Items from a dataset

======

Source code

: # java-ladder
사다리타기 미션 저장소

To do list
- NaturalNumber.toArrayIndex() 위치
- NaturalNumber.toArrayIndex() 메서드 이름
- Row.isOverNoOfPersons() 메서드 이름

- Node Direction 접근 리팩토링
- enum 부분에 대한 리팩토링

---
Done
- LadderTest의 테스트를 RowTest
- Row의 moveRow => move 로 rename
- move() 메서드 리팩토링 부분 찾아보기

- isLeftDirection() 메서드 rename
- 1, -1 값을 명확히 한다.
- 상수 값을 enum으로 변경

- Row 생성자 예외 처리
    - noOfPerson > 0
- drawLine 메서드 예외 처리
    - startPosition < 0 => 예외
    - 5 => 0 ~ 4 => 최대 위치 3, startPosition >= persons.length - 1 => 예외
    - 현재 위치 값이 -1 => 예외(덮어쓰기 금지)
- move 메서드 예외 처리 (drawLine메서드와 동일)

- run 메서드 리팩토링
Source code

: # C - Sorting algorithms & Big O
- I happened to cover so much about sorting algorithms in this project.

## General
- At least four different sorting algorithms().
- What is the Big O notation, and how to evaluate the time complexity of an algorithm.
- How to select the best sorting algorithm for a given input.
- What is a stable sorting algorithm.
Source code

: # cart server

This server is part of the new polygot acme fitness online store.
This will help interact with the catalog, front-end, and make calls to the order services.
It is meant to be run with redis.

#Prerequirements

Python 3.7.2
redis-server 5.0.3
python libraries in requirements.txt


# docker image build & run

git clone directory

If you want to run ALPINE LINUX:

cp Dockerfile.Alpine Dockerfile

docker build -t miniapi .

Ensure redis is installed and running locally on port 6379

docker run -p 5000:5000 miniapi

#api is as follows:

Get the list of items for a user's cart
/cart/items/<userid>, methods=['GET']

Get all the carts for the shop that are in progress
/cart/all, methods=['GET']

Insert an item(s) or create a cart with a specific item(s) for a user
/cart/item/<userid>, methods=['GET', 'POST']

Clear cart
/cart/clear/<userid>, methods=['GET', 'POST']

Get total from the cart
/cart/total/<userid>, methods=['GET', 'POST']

======

Brief: Write out all records exactly, keeping every detail.

Solution to this task:
Source code

: # java-ladder
사다리타기 미션 저장소

To do list
- NaturalNumber.toArrayIndex() 위치
- NaturalNumber.toArrayIndex() 메서드 이름
- Row.isOverNoOfPersons() 메서드 이름

- Node Direction 접근 리팩토링
- enum 부분에 대한 리팩토링

---
Done
- LadderTest의 테스트를 RowTest
- Row의 moveRow => move 로 rename
- move() 메서드 리팩토링 부분 찾아보기

- isLeftDirection() 메서드 rename
- 1, -1 값을 명확히 한다.
- 상수 값을 enum으로 변경

- Row 생성자 예외 처리
    - noOfPerson > 0
- drawLine 메서드 예외 처리
    - startPosition < 0 => 예외
    - 5 => 0 ~ 4 => 최대 위치 3, startPosition >= persons.length - 1 => 예외
    - 현재 위치 값이 -1 => 예외(덮어쓰기 금지)
- move 메서드 예외 처리 (drawLine메서드와 동일)

- run 메서드 리팩토링
Source code

: # C - Sorting algorithms & Big O
- I happened to cover so much about sorting algorithms in this project.

## General
- At least four different sorting algorithms().
- What is the Big O notation, and how to evaluate the time complexity of an algorithm.
- How to select the best sorting algorithm for a given input.
- What is a stable sorting algorithm.
Source code

: # cart server

This server is part of the new polygot acme fitness online store.
This will help interact with the catalog, front-end, and make calls to the order services.
It is meant to be run with redis.

#Prerequirements

Python 3.7.2
redis-server 5.0.3
python libraries in requirements.txt


# docker image build & run

git clone directory

If you want to run ALPINE LINUX:

cp Dockerfile.Alpine Dockerfile

docker build -t miniapi .

Ensure redis is installed and running locally on port 6379

docker run -p 5000:5000 miniapi

#api is as follows:

Get the list of items for a user's cart
/cart/items/<userid>, methods=['GET']

Get all the carts for the shop that are in progress
/cart/all, methods=['GET']

Insert an item(s) or create a cart with a specific item(s) for a user
/cart/item/<userid>, methods=['GET', 'POST']

Clear cart
/cart/clear/<userid>, methods=['GET', 'POST']

Get total from the cart
/cart/total/<userid>, methods=['GET', 'POST']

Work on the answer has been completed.